The task.
Go to the line in the entries below that holds "Developing algorithms for" and repeat exactly from there through the line that holds "#### 2. Renaissance Technologies", inclusive.

Records for processing.
..........

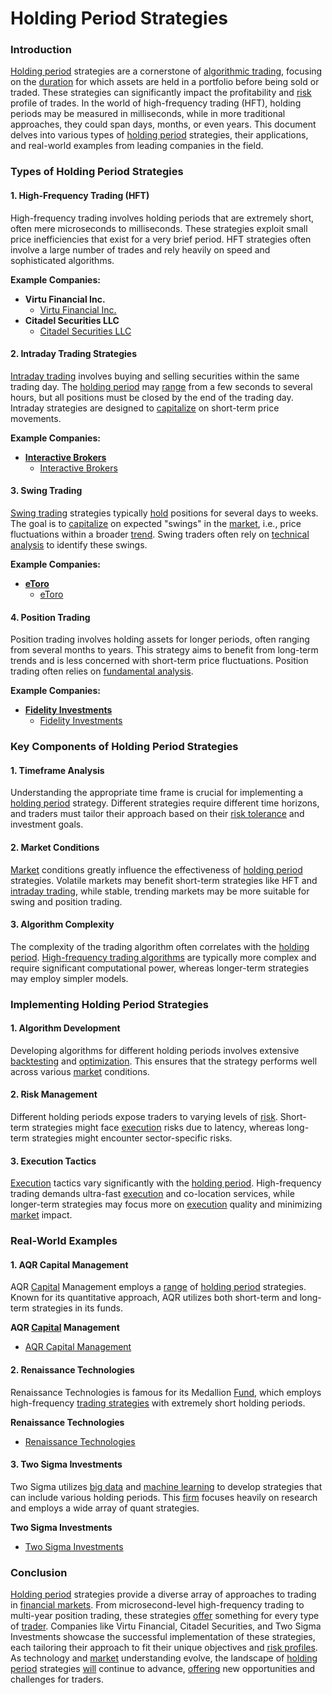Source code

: # Holding Period Strategies

### Introduction
[Holding period](../h/holding_period.md) strategies are a cornerstone of [algorithmic trading](../a/algorithmic_trading.md), focusing on the [duration](../d/duration.md) for which assets are held in a portfolio before being sold or traded. These strategies can significantly impact the profitability and [risk](../r/risk.md) profile of trades. In the world of high-frequency trading (HFT), holding periods may be measured in milliseconds, while in more traditional approaches, they could span days, months, or even years. This document delves into various types of [holding period](../h/holding_period.md) strategies, their applications, and real-world examples from leading companies in the field.

### Types of Holding Period Strategies

#### 1. High-Frequency Trading (HFT)
High-frequency trading involves holding periods that are extremely short, often mere microseconds to milliseconds. These strategies exploit small price inefficiencies that exist for a very brief period. HFT strategies often involve a large number of trades and rely heavily on speed and sophisticated algorithms.

**Example Companies:**
- **Virtu Financial Inc.** 
  - [Virtu Financial Inc.](https://www.virtu.com/)
- **Citadel Securities LLC**
  - [Citadel Securities LLC](https://www.citadelsecurities.com/)

#### 2. Intraday Trading Strategies
[Intraday trading](../i/intraday_trading.md) involves buying and selling securities within the same trading day. The [holding period](../h/holding_period.md) may [range](../r/range.md) from a few seconds to several hours, but all positions must be closed by the end of the trading day. Intraday strategies are designed to [capitalize](../c/capitalize.md) on short-term price movements.

**Example Companies:**
- **[Interactive Brokers](../i/interactive_brokers.md)**
  - [Interactive Brokers](https://www.interactivebrokers.com/)

#### 3. Swing Trading
[Swing trading](../s/swing_trading.md) strategies typically [hold](../h/hold.md) positions for several days to weeks. The goal is to [capitalize](../c/capitalize.md) on expected "swings" in the [market](../m/market.md), i.e., price fluctuations within a broader [trend](../t/trend.md). Swing traders often rely on [technical analysis](../t/technical_analysis.md) to identify these swings.

**Example Companies:**
- **[eToro](../e/etoro.md)**
  - [eToro](https://www.etoro.com/)

#### 4. Position Trading
Position trading involves holding assets for longer periods, often ranging from several months to years. This strategy aims to benefit from long-term trends and is less concerned with short-term price fluctuations. Position trading often relies on [fundamental analysis](../f/fundamental_analysis.md).

**Example Companies:**
- **[Fidelity Investments](../f/fidelity_investments.md)**
  - [Fidelity Investments](https://www.fidelity.com/)

### Key Components of Holding Period Strategies

#### 1. Timeframe Analysis
Understanding the appropriate time frame is crucial for implementing a [holding period](../h/holding_period.md) strategy. Different strategies require different time horizons, and traders must tailor their approach based on their [risk tolerance](../r/risk_tolerance.md) and investment goals.

#### 2. Market Conditions
[Market](../m/market.md) conditions greatly influence the effectiveness of [holding period](../h/holding_period.md) strategies. Volatile markets may benefit short-term strategies like HFT and [intraday trading](../i/intraday_trading.md), while stable, trending markets may be more suitable for swing and position trading.

#### 3. Algorithm Complexity
The complexity of the trading algorithm often correlates with the [holding period](../h/holding_period.md). [High-frequency trading algorithms](../h/high-frequency_trading_algorithms.md) are typically more complex and require significant computational power, whereas longer-term strategies may employ simpler models.

### Implementing Holding Period Strategies

#### 1. Algorithm Development
Developing algorithms for different holding periods involves extensive [backtesting](../b/backtesting.md) and [optimization](../o/optimization.md). This ensures that the strategy performs well across various [market](../m/market.md) conditions.

#### 2. Risk Management
Different holding periods expose traders to varying levels of [risk](../r/risk.md). Short-term strategies might face [execution](../e/execution.md) risks due to latency, whereas long-term strategies might encounter sector-specific risks.

#### 3. Execution Tactics
[Execution](../e/execution.md) tactics vary significantly with the [holding period](../h/holding_period.md). High-frequency trading demands ultra-fast [execution](../e/execution.md) and co-location services, while longer-term strategies may focus more on [execution](../e/execution.md) quality and minimizing [market](../m/market.md) impact.

### Real-World Examples

#### 1. AQR Capital Management
AQR [Capital](../c/capital.md) Management employs a [range](../r/range.md) of [holding period](../h/holding_period.md) strategies. Known for its quantitative approach, AQR utilizes both short-term and long-term strategies in its funds.

**AQR [Capital](../c/capital.md) Management**
- [AQR Capital Management](https://www.aqr.com/)

#### 2. Renaissance Technologies
Renaissance Technologies is famous for its Medallion [Fund](../f/fund.md), which employs high-frequency [trading strategies](../t/trading_strategies.md) with extremely short holding periods.

**Renaissance Technologies**
- [Renaissance Technologies](https://www.rentec.com/)

#### 3. Two Sigma Investments
Two Sigma utilizes [big data](../b/big_data_in_trading.md) and [machine learning](../m/machine_learning.md) to develop strategies that can include various holding periods. This [firm](../f/firm.md) focuses heavily on research and employs a wide array of quant strategies.

**Two Sigma Investments**
- [Two Sigma Investments](https://www.twosigma.com/)

### Conclusion
[Holding period](../h/holding_period.md) strategies provide a diverse array of approaches to trading in [financial markets](../f/financial_market.md). From microsecond-level high-frequency trading to multi-year position trading, these strategies [offer](../o/offer.md) something for every type of [trader](../t/trader.md). Companies like Virtu Financial, Citadel Securities, and Two Sigma Investments showcase the successful implementation of these strategies, each tailoring their approach to fit their unique objectives and [risk profiles](../r/risk_profiles.md). As technology and [market](../m/market.md) understanding evolve, the landscape of [holding period](../h/holding_period.md) strategies [will](../w/will.md) continue to advance, [offering](../o/offering.md) new opportunities and challenges for traders.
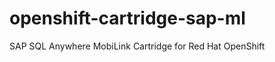 openshift-cartridge-sap-ml
==========================

SAP SQL Anywhere MobiLink Cartridge for Red Hat OpenShift
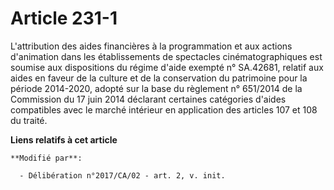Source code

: # Article 231-1

L'attribution des aides financières à la programmation et aux actions d'animation dans les établissements de spectacles
cinématographiques est soumise aux dispositions du régime d'aide exempté n° SA.42681, relatif aux aides en faveur de la
culture et de la conservation du patrimoine pour la période 2014-2020, adopté sur la base du règlement n° 651/2014 de la
Commission du 17 juin 2014 déclarant certaines catégories d'aides compatibles avec le marché intérieur en application des
articles 107 et 108 du traité.

**Liens relatifs à cet article**

	**Modifié par**:

	  - Délibération n°2017/CA/02 - art. 2, v. init.

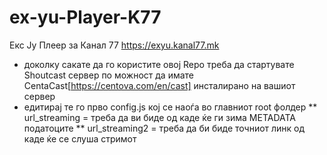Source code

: # ex-yu-Player-K77
Екс Ју Плеер за Канал 77
https://exyu.kanal77.mk 


* доколку сакате да го користите овој Repo треба да стартувате Shoutcast сервер по можност да имате CentaCast[https://centova.com/en/cast] инсталирано на вашиот сервер
* едитирај те го прво config.js кој се наоѓа во главниот root фолдер
** url_streaming = треба да ви биде од каде ќе ги зима METADATA податоците 
** url_streaming2 = треба да би биде точниот линк од каде ќе се слуша стримот
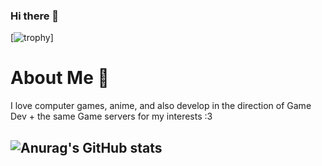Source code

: ### Hi there 👋

[![trophy](https://github-profile-trophy.vercel.app/?username=RedGast4&theme=onedark)]

# About Me 🦊

I love computer games, anime, and also develop in the direction of
Game Dev + the same Game servers for my interests :3

## ![Anurag's GitHub stats](https://github-readme-stats.vercel.app/api?username=RedGast4&show_icons=true&theme=tokyonight)


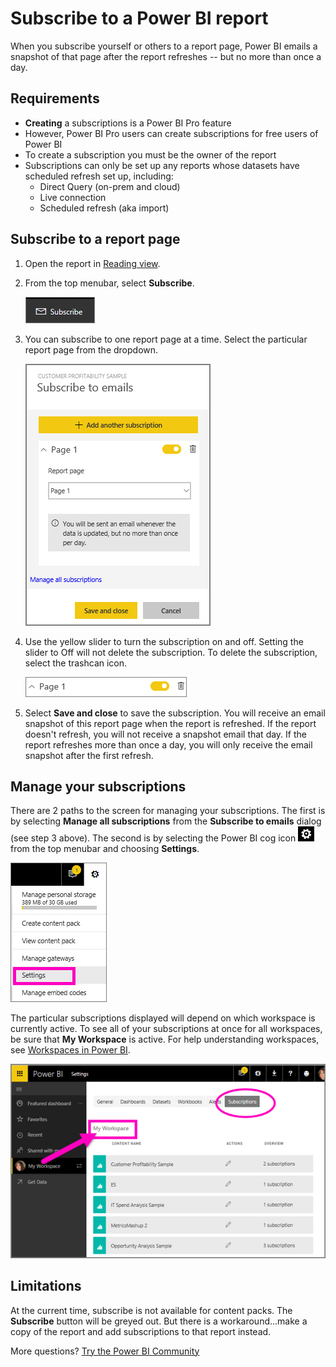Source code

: ﻿<properties
   pageTitle="Subscribe to a Power BI report"
   description="Learn how to subscribe yourself and others to a snapshot of a Power BI report"
   services="powerbi"
   documentationCenter=""
   authors="mihart"
   manager="mblythe"
   backup=""
   editor=""
   tags=""
   qualityFocus="monitoring"
   qualityDate=""/>

<tags
   ms.service="powerbi"
   ms.devlang="NA"
   ms.topic="article"
   ms.tgt_pltfrm="NA"
   ms.workload="powerbi"
   ms.date="12/09/2016"
   ms.author="mihart"/>
# Subscribe to a Power BI report
When you subscribe yourself or others to a report page, Power BI emails a snapshot of that page after the report refreshes -- but no more than once a day.

##  Requirements
-   **Creating** a subscriptions is a Power BI Pro feature
-   However, Power BI Pro users can create subscriptions for free users of Power BI
-   To create a subscription you must be the owner of the report
-   Subscriptions can only be set up any reports whose datasets have scheduled refresh set up, including:
    -   Direct Query (on-prem and cloud) 
    -   Live connection
    -   Scheduled refresh (aka import)

##  Subscribe to a report page

1.  Open the report in [Reading view](powerbi-service-open-a-report-in-reading-view.md).

2.  From the top menubar, select **Subscribe**.

    ![](media/powerbi-service-subscribe-to-report/power-bi-subscribe-icon.png)

3.  You can subscribe to one report page at a time. Select the particular report page from the dropdown.

    ![](media/powerbi-service-subscribe-to-report/power-bi-subscribe-dialog.png)

4.  Use the yellow slider  to turn the subscription on and off.  Setting the slider to Off will not delete the subscription. To delete the subscription, select the trashcan icon.

    ![](media/powerbi-service-subscribe-to-report/power-bi-slider.png)

5.  Select **Save and close** to save the subscription. You will receive an email snapshot of this report page when the report is refreshed. If the report doesn't refresh, you will not receive a snapshot email that day.  If the report refreshes more than once a day, you will only receive the email snapshot after the first refresh.

##  Manage your subscriptions
There are 2 paths to the screen for managing your subscriptions.  The first is by selecting **Manage all subscriptions** from the **Subscribe to emails** dialog (see step 3 above). The second is by selecting the Power BI cog icon ![](media/powerbi-service-subscribe-to-report/power-bi-settings-icon.png) from the top menubar and choosing **Settings**.

![](media/powerbi-service-subscribe-to-report/power-bi-subscribe-settings.png)

The particular subscriptions displayed will depend on which workspace is currently active.  To see all of your subscriptions at once for all workspaces, be sure that **My Workspace** is active. For help understanding workspaces, see [Workspaces in Power BI](powerbi-service-workspaces.md).

![](media/powerbi-service-subscribe-to-report/power-bi-subscriptions.png)


##  Limitations

At the current time, subscribe is not available for content packs. The **Subscribe** button will be greyed out. But there is a workaround...make a copy of the report and add subscriptions to that report instead.

More questions? [Try the Power BI Community](http://community.powerbi.com/)
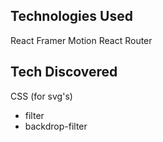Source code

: 

## Technologies Used
React
Framer Motion
React Router


## Tech Discovered

CSS (for svg's)
- filter
- backdrop-filter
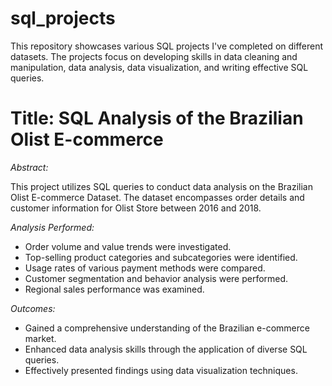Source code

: # sql_projects
This repository showcases various SQL projects I've completed on different datasets. The projects focus on developing skills in data cleaning and manipulation, data analysis, data visualization, and writing effective SQL queries. 


# Title: SQL Analysis of the Brazilian Olist E-commerce

*Abstract:*

This project utilizes SQL queries to conduct data analysis on the Brazilian Olist E-commerce Dataset. The dataset encompasses order details and customer information for Olist Store between 2016 and 2018.

*Analysis Performed:*
* Order volume and value trends were investigated.
* Top-selling product categories and subcategories were identified.
* Usage rates of various payment methods were compared.
* Customer segmentation and behavior analysis were performed.
* Regional sales performance was examined.

*Outcomes:*
* Gained a comprehensive understanding of the Brazilian e-commerce market.
* Enhanced data analysis skills through the application of diverse SQL queries.
* Effectively presented findings using data visualization techniques.


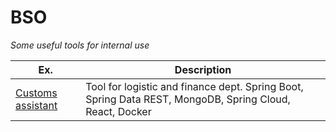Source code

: ﻿
BSO
=============
*Some useful tools for internal use*

| Ex. | Description                    |
| ------------- | ------------------------------ |
| [Customs assistant](https://github.com/baobingo/ru.gaass.bso/tree/master/customassistant)      | Tool for logistic and finance dept. Spring Boot, Spring Data REST, MongoDB, Spring Cloud, React, Docker      |
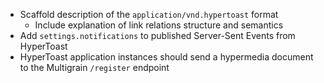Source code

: * Scaffold description of the `application/vnd.hypertoast` format
    * Include explanation of link relations structure and semantics
* Add `settings.notifications` to published Server-Sent Events from HyperToast
* HyperToast application instances should send a hypermedia document to the Multigrain `/register` endpoint 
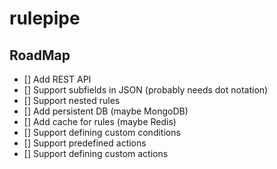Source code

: # rulepipe

## RoadMap
- [] Add REST API
- [] Support subfields in JSON (probably needs dot notation)
- [] Support nested rules
- [] Add persistent DB (maybe MongoDB)
- [] Add cache for rules (maybe Redis)
- [] Support defining custom conditions
- [] Support predefined actions
- [] Support defining custom actions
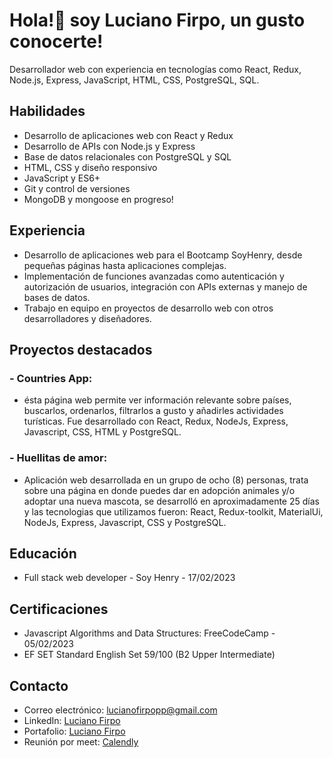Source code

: # Hola!👋 soy Luciano Firpo, un gusto conocerte!
Desarrollador web con experiencia en tecnologías como React, Redux, Node.js, Express, JavaScript, HTML, CSS, PostgreSQL, SQL.

## Habilidades
  - Desarrollo de aplicaciones web con React y Redux
  - Desarrollo de APIs con Node.js y Express
  - Base de datos relacionales con PostgreSQL y SQL
  - HTML, CSS y diseño responsivo
  - JavaScript y ES6+
  - Git y control de versiones
  - MongoDB y mongoose en progreso!
  
## Experiencia
  - Desarrollo de aplicaciones web para el Bootcamp SoyHenry, desde pequeñas páginas hasta aplicaciones complejas.
  - Implementación de funciones avanzadas como autenticación y autorización de usuarios, integración con APIs externas y manejo de bases de datos.
  - Trabajo en equipo en proyectos de desarrollo web con otros desarrolladores y diseñadores.

## Proyectos destacados
 ### - Countries App:
  - ésta página web permite ver información relevante sobre países, buscarlos, ordenarlos, filtrarlos a gusto y añadirles actividades turísticas. Fue desarrollado con React, Redux, NodeJs, Express, Javascript, CSS, HTML y PostgreSQL.
 ### - Huellitas de amor:
  - Aplicación web desarrollada en un grupo de ocho (8) personas, trata sobre una página en donde puedes dar en adopción animales y/o adoptar una nueva mascota, se desarrolló en aproximadamente 25 días y las tecnologias que utilizamos fueron: React, Redux-toolkit, MaterialUi, NodeJs, Express, Javascript, CSS y PostgreSQL.

## Educación
  - Full stack web developer - Soy Henry - 17/02/2023
  
## Certificaciones
  - Javascript Algorithms and Data Structures: FreeCodeCamp - 05/02/2023
  - EF SET Standard English Set 59/100 (B2 Upper Intermediate)

## Contacto
  - Correo electrónico: lucianofirpopp@gmail.com
  - LinkedIn: [Luciano Firpo](https://www.linkedin.com/in/firpo-luciano/)
  - Portafolio: [Luciano Firpo](https://firpo-luciano.vercel.app) 
  - Reunión por meet: [Calendly](https://calendly.com/lucianofirpopp/30min)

..........

Expected answer.
Developing algorithms for different holding periods involves extensive [backtesting](../b/backtesting.md) and [optimization](../o/optimization.md). This ensures that the strategy performs well across various [market](../m/market.md) conditions.

#### 2. Risk Management
Different holding periods expose traders to varying levels of [risk](../r/risk.md). Short-term strategies might face [execution](../e/execution.md) risks due to latency, whereas long-term strategies might encounter sector-specific risks.

#### 3. Execution Tactics
[Execution](../e/execution.md) tactics vary significantly with the [holding period](../h/holding_period.md). High-frequency trading demands ultra-fast [execution](../e/execution.md) and co-location services, while longer-term strategies may focus more on [execution](../e/execution.md) quality and minimizing [market](../m/market.md) impact.

### Real-World Examples

#### 1. AQR Capital Management
AQR [Capital](../c/capital.md) Management employs a [range](../r/range.md) of [holding period](../h/holding_period.md) strategies. Known for its quantitative approach, AQR utilizes both short-term and long-term strategies in its funds.

**AQR [Capital](../c/capital.md) Management**
- [AQR Capital Management](https://www.aqr.com/)

#### 2. Renaissance Technologies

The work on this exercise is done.